And this week … we found a guy building entire apartment buildings …


Steve Glenn:
I'm Steve Glenn. I am the founder and former CEO and now just board director of Plant Prefab.


Molly Wood:
and tell us a little about Plant Prefab.


Steve Glenn:
We design and manufacture sustainable multi -unit and multi -family housing.


Molly Wood Voice-Over:
Steve has been working on building better housing since 2006 …


Steve Glenn:
The one before Plant Prefab was a company I started called Living Homes. We were a designer and developer of extremely sustainable, mostly.


single -family housing, we partnered with great world -class architects, integrated a LEED platinum level environmental program. LEED is this kind of the leading international green building certification program. It's a point -based program. You get points for things that you do that make your buildings more energy efficient and water efficient and materially resource efficient, better indoor air quality. Based on those points, you can get certified or silver or gold platinum.


We designed the first dome ever to be certified platinum and we designed more platinum homes than almost any design firm. And we used outsourced factory production to build our homes. My first background's in tech industry. I didn't want to own factories and longer story, happy to get into, but that was what I did before Plant and ultimately in 2016, so we started living homes 2006.

2016 spun out Plant because we needed a company that had the kind of factories that I felt would be better suited for the kind of work we and many others were doing. And Plant ended up buying living homes in 2016. So that's kind of how we got it.


Molly Wood:
When was, just out of curiosity, when was the first certified platinum home built?


Steve Glenn:
2006.


Molly Wood:
Oh, okay. Got it. They were born at the same time.


Steve Glenn:
2006. Yeah, it was our first project.


Molly Wood:
Talk about the elements of building a house that are more or less sustainable for people who aren't familiar. And that'll, I think, kind of maybe lead us to this realization, it sounds like, that building, fabricating your own homes was actually the most sustainable option.


Steve Glenn:
Well, I mean that the areas to think about, let's start with energy, probably the most important area to think about from a sustainability standpoint, only because your home will use more energy over its useful life of, you know, 30, 40, 50 plus years than are embodied in the materials used to create the home. So super important area to get right. And


There are really two parts to that equation, how to reduce your consumption and then how to sustainably source it, the energy you need. (cut to)
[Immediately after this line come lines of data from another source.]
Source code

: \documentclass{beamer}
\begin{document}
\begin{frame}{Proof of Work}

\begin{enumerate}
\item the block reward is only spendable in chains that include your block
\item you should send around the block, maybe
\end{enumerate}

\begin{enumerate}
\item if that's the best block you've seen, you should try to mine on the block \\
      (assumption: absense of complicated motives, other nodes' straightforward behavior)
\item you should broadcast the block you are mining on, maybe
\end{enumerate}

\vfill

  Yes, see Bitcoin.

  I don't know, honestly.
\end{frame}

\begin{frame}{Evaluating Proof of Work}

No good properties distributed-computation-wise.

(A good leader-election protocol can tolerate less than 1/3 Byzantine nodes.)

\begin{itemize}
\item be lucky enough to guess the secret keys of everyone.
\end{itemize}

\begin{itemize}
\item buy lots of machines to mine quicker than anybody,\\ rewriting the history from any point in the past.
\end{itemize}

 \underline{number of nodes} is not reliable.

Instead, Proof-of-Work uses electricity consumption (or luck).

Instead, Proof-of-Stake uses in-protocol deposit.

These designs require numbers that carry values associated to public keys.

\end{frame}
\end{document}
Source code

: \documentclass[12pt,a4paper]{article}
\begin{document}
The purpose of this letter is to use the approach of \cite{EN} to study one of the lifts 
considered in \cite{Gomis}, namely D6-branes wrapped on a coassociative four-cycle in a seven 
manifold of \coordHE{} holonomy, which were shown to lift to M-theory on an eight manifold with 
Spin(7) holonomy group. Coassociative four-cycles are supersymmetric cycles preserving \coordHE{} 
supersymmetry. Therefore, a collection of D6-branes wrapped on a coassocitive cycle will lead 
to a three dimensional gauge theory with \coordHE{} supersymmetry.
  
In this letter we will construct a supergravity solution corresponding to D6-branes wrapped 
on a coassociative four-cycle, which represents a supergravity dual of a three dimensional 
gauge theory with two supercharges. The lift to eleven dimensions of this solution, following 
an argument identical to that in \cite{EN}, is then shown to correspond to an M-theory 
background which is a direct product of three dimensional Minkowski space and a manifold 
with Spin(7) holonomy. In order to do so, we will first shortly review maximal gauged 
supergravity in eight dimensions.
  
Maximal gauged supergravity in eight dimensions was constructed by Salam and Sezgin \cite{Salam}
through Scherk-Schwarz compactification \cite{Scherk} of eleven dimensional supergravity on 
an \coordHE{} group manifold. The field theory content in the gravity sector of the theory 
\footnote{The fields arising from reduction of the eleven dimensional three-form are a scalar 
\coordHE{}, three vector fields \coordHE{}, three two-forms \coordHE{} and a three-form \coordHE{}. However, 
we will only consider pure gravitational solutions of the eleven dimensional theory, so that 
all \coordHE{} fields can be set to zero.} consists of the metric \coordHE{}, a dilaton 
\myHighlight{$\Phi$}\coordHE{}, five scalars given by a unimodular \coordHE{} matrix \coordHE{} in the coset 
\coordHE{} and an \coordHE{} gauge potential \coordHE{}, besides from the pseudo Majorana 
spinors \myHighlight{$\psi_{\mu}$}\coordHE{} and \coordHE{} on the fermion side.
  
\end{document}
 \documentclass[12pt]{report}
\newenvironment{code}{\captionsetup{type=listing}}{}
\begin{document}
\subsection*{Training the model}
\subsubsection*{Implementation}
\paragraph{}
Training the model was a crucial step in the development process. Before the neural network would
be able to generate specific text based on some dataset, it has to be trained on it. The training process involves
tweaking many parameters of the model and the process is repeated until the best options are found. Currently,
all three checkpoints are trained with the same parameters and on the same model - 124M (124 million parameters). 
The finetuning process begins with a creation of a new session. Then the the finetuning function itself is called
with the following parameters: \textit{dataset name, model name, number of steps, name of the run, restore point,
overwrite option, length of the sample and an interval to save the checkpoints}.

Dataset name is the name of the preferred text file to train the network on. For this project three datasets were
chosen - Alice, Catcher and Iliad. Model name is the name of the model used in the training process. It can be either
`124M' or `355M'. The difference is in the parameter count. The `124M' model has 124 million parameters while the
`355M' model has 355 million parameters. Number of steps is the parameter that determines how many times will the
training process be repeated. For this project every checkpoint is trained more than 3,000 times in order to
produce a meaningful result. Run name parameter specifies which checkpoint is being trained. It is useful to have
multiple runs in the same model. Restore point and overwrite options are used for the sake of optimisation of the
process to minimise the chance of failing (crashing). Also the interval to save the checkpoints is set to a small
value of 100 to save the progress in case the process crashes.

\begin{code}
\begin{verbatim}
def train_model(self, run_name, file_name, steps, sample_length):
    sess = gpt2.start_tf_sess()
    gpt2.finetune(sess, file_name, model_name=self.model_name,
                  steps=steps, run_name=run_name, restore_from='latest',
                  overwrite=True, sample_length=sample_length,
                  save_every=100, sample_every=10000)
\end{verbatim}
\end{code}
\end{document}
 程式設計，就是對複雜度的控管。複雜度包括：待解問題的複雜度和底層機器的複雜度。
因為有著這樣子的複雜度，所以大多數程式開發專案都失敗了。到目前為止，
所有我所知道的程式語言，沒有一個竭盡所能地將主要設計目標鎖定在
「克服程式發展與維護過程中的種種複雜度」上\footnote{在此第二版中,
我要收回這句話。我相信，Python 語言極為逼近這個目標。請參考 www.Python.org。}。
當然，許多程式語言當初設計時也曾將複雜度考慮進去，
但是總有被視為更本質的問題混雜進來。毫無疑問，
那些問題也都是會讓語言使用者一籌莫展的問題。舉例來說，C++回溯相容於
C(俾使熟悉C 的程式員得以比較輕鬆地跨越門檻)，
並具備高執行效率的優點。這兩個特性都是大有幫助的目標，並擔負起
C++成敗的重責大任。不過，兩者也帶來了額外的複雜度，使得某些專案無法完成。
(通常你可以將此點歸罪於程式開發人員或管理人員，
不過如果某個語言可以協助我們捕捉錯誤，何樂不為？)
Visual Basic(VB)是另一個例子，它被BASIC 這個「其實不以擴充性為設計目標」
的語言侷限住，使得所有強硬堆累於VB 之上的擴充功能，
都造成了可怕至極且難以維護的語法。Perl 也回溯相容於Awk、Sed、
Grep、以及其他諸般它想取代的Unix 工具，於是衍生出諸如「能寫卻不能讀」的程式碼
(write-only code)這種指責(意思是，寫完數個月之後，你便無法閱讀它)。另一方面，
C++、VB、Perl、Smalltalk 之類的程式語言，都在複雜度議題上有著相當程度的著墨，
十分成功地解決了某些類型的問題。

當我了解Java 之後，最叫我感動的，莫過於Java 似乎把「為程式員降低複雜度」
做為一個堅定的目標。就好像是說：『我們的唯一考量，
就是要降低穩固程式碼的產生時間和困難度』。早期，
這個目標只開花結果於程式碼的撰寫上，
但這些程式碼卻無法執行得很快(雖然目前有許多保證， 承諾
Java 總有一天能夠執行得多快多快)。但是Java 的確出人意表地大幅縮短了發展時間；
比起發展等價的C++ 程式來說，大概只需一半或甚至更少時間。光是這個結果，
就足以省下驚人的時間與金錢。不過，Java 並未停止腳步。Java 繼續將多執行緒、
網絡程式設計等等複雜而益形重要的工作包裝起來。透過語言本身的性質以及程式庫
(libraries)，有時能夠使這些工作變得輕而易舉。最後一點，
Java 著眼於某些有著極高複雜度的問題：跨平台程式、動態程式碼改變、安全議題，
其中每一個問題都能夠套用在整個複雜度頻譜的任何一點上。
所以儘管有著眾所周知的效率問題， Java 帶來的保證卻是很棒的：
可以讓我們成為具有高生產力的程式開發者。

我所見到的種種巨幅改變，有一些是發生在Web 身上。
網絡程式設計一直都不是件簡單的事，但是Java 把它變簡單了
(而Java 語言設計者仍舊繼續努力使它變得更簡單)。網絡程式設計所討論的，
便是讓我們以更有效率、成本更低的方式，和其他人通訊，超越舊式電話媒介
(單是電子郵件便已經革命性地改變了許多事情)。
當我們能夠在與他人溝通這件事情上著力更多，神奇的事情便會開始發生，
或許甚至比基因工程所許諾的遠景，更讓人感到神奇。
Lighting, we use all LED downlights. LED light emitting diodes use a tenth of the power of incandescent and they're dimmable and no mercury. Obviously insulation hugely important to make sure you're not.


you're able to keep heat and cold air inside. (cut to)


So these are the things you can do to really reduce your energy use. And then to sustainably source, I started talking about a thermal based system that really is most efficient where you have great differentials between hot and cold.


Not so much an issue in Southern California. It doesn't get too cold. And solar power, photovoltaics, that's going to be the most obvious and by far the most ubiquitous way of creating renewable power supply for a home. Solar water heating is a much more efficient way to heat water.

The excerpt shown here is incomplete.